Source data
+ + + + +
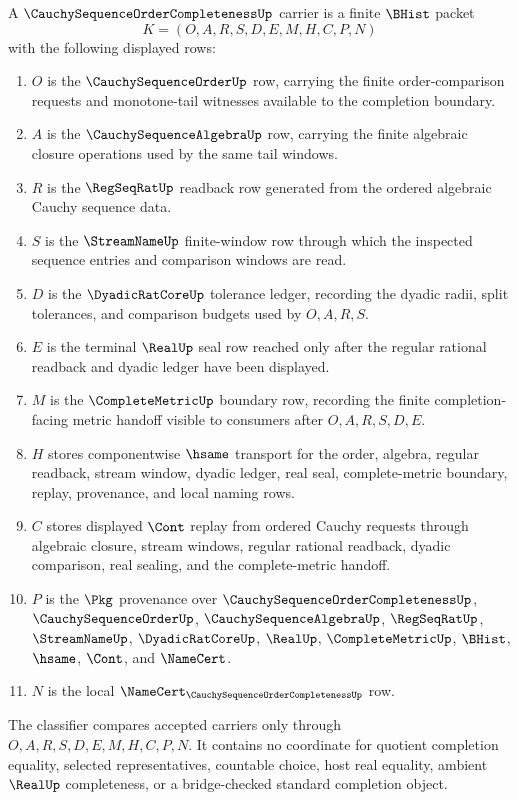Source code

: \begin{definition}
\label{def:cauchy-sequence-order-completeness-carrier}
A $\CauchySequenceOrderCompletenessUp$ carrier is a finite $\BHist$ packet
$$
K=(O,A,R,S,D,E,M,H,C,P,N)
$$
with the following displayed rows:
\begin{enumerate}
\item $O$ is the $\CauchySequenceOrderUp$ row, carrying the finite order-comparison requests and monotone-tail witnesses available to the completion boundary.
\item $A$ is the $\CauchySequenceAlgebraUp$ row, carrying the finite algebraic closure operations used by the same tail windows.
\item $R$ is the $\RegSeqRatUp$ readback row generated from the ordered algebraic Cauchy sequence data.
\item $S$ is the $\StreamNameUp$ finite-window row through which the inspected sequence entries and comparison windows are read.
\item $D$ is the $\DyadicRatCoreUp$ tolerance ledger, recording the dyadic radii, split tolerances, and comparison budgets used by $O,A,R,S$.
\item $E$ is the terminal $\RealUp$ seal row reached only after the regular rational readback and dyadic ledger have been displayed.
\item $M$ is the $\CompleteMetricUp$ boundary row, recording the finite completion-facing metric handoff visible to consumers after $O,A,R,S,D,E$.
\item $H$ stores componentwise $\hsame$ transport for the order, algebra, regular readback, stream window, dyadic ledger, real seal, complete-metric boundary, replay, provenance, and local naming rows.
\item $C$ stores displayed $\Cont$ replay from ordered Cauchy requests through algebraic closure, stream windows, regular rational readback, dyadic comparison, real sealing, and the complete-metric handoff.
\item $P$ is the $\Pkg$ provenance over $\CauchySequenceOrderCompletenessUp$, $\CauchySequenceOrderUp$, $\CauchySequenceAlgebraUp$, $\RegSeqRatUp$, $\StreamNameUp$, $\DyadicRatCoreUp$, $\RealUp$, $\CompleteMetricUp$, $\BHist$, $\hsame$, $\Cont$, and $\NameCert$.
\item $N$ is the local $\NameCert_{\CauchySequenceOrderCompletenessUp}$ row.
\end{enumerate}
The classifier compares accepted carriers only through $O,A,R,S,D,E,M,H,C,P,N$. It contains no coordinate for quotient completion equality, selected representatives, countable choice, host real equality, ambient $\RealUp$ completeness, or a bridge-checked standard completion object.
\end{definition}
+ + + + +
→ **WORK ITEM**
Search the data for the string "displayed" and copy out every line where it is found.

→ **RESPONSE BELOW**
with the following displayed rows:
\item $E$ is the terminal $\RealUp$ seal row reached only after the regular rational readback and dyadic ledger have been displayed.
\item $C$ stores displayed $\Cont$ replay from ordered Cauchy requests through algebraic closure, stream windows, regular rational readback, dyadic comparison, real sealing, and the complete-metric handoff.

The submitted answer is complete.